I also don't particularly like baking in the assumption that we don't
support tuples larger than 1GB in further places. To me it seems likely
that we're going to have to fix that, and it's hard enough already... I
know that my patch did that too...
For external datums I suggest encoding the compression method as a
distinct VARTAG_ONDISK_COMPRESSED, and then have that include the
compression method as a field.
For in-line compressed values (so VARATT_IS_4B_C), doing something
roughly like you did, indicating the type of metadata following using
the high bit sounds reasonable. But I think I'd make it so that if the
highbit is set, the struct is instead entirely different, keeping a full
4 byte byte length, and including the compression type header inside the
struct. Perhaps I'd combine the compression type with the high-bit-set
part? So when the high bit is set, it'd be something like
{
int32 vl_len_; /* varlena header (do not touch directly!) */
/*
* Actually only 7 bit, the high bit determines whether this
* is the old compression header (if unset), or this type of header
* (if set).
*/
uint8 type;
/*
* Stored as uint8[4], to avoid unnecessary alignment padding.
*/
uint8[4] length;
char va_data[FLEXIBLE_ARRAY_MEMBER];
}
I think it's worth spending some effort trying to get this right - we'll
be bound by design choices for a while.
It's kinda annoying that toast datums aren't better designed. Creating
them from scratch, I'd make it something like:
1) variable-width integer describing the "physical length", so that
tuple deforming can quickly determine length - all the ifs necessary
to determine lengths are a bottleneck. I'd probably just use a 127bit
encoding, if the high bit is set, there's a following length byte.

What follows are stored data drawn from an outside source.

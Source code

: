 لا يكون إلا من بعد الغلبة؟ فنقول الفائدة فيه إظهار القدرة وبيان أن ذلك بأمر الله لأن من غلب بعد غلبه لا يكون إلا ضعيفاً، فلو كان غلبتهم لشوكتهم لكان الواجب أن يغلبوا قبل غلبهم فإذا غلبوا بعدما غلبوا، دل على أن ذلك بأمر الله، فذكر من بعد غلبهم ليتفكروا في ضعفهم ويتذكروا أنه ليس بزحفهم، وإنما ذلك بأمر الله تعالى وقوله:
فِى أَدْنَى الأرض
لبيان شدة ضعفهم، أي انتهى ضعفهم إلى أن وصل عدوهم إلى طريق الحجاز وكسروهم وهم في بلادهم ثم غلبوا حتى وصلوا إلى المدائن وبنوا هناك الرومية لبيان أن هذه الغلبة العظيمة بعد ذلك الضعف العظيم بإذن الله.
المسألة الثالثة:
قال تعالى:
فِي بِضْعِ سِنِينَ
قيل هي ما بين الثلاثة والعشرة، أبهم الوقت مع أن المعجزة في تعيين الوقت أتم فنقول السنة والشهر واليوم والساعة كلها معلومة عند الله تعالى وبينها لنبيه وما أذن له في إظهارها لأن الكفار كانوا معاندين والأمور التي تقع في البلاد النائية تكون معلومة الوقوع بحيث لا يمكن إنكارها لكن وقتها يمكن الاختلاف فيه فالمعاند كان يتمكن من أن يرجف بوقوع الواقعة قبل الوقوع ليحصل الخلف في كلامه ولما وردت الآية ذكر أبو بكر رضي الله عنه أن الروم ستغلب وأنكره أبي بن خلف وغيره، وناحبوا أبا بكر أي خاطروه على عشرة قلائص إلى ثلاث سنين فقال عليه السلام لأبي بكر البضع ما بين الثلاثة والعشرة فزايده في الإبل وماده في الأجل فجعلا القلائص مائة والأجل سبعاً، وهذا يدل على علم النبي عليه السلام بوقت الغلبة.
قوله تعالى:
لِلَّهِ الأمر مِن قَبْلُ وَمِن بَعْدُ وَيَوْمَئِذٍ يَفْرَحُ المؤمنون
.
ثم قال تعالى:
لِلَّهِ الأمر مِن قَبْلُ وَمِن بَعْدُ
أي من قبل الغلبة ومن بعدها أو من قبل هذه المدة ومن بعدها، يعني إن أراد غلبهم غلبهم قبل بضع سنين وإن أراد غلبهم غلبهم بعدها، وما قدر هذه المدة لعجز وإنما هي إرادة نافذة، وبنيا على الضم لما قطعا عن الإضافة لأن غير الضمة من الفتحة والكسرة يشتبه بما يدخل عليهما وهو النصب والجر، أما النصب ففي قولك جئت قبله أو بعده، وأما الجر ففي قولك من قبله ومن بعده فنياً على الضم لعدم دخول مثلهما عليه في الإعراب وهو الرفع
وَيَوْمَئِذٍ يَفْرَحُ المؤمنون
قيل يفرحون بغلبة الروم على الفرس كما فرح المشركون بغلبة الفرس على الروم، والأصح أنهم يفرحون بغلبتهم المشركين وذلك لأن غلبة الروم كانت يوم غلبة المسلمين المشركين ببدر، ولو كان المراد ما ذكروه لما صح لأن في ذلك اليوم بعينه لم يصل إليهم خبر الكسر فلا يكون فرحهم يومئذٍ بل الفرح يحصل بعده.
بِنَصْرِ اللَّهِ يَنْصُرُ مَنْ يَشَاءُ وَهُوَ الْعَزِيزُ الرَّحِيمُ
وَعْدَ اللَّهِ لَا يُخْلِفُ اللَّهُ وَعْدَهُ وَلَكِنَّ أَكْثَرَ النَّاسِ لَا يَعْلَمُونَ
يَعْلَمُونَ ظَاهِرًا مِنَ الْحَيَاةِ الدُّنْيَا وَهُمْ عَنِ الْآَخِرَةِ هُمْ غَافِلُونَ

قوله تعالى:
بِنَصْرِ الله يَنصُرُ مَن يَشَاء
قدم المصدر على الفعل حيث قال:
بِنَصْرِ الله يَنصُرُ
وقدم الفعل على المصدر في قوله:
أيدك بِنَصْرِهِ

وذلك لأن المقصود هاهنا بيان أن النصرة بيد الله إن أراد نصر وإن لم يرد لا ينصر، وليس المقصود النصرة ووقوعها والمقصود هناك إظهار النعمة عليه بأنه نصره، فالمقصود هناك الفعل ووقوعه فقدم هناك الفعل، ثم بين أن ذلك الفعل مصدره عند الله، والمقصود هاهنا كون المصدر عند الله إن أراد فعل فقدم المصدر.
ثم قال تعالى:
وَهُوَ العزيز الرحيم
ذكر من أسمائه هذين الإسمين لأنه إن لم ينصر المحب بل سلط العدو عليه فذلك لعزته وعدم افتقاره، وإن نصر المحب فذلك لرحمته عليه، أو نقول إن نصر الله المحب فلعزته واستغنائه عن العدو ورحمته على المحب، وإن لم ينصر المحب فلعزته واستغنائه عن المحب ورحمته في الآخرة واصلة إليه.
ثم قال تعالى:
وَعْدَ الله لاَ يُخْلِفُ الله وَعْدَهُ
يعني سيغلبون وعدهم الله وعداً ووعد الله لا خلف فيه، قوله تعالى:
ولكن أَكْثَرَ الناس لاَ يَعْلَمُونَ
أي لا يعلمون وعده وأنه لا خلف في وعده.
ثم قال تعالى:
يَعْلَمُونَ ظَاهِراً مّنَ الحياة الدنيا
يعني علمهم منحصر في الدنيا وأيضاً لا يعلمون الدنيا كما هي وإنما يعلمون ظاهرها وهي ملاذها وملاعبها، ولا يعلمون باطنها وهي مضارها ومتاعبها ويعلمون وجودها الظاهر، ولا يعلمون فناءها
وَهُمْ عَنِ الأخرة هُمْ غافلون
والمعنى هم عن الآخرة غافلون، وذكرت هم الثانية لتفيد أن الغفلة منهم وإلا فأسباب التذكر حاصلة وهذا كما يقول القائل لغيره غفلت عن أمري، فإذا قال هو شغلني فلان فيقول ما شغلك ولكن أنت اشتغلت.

2) type of toasted datum, probably also in a variable width encoding,
starting at 1byte. Not that I think it's likely we'd overrun 256
types - but it's cheap enough to just declare the high bit as an
length extension bit.
These are always stored unaligned. So there's no need to deal with
padding bytes having to be zero to determine whether we're dealing with
a 1byte datum etc.
Then, type dependant:
For In-line uncompressed datums
3a) alignment padding, amount determined by 2) above, i.e. we'd just
have different types for different amounts of alignment. Probably
using some heuristic to use unaligned when either dealing with data
that doesn't need alignment, or when the datum is fairly small, so
copying to get the data as unaligned won't be a significant penalty.
4a) data
For in-line compressed datums
3b) compression metadata {varint rawsize, varint compression algorithm}
4b) unaligned compressed data - there's no benefit in keeping it aligned
For External toast for uncompressed data:
3d) {toastrelid, valueid, varint rawsize}
For External toast for compressed data:
3e) {valueid, toastrelid, varint compression_algorithm, varint rawsize, varint extsize}
That'd make it a lot more extensible, easier to understand, faster to
decode in a lot of cases, remove a lot of arbitrary limits. Yes, it'd
increase the header size for small datums to two bytes, but I think
that'd be more than bought back by the other improvements.